Wednesday 16 September 2015

#17. Guardians

Guardians by Peter Morris
Premiere: Pleasance Cavern, Edinburgh Fringe (August 2005)
Published by Oberon Modern Plays

Peter Morris' Guardians was another recommendation that particularly interested me as I enjoyed The Age of Consent, another of Morris' plays. Guardians won a Fringe First award in 2005, before transferring to London and New York. 

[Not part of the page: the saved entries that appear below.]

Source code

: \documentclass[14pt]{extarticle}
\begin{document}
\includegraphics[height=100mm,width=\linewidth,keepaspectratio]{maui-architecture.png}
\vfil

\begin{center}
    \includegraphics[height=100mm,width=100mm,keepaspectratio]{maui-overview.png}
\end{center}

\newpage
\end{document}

Guardians is storytelling at its purest and simplest and yet it is a deeply complex piece. Morris interweaves two vibrant monologues from characters that on first glance couldn't seem more disparate but, as the play proves, are intricately connected even though they don't know it. 'English Boy' is a blood-thirsty Fleet Street hack of a journalist, violently ambitious, armed with an acerbic wit and all the confidence of someone born of the Oxbridge elite. 'American Girl' is a plain woman from the rural poverty of West Virginia, dressed in the uniform of an American military prisoner.
Morris' characters articulate, ultimately, that everything is either fucking or getting fucked. For them, everything can be reduced down to this primal terminology.
It is an intricate character study of both, exploring how people are products of their upbringings and surroundings. Linking the two is the snapshots from Abu Ghraib, depicting atrocities committed in Iraq 'in the name of freedom'. Similar photos emerge in the tabloids of British soldiers abusing an Iraqi prisoner, which turn out to be fakes. Somewhere beneath the spin and the lies and the official secrets lies some kind of truth. It is not an apology, but a reflection on the cause.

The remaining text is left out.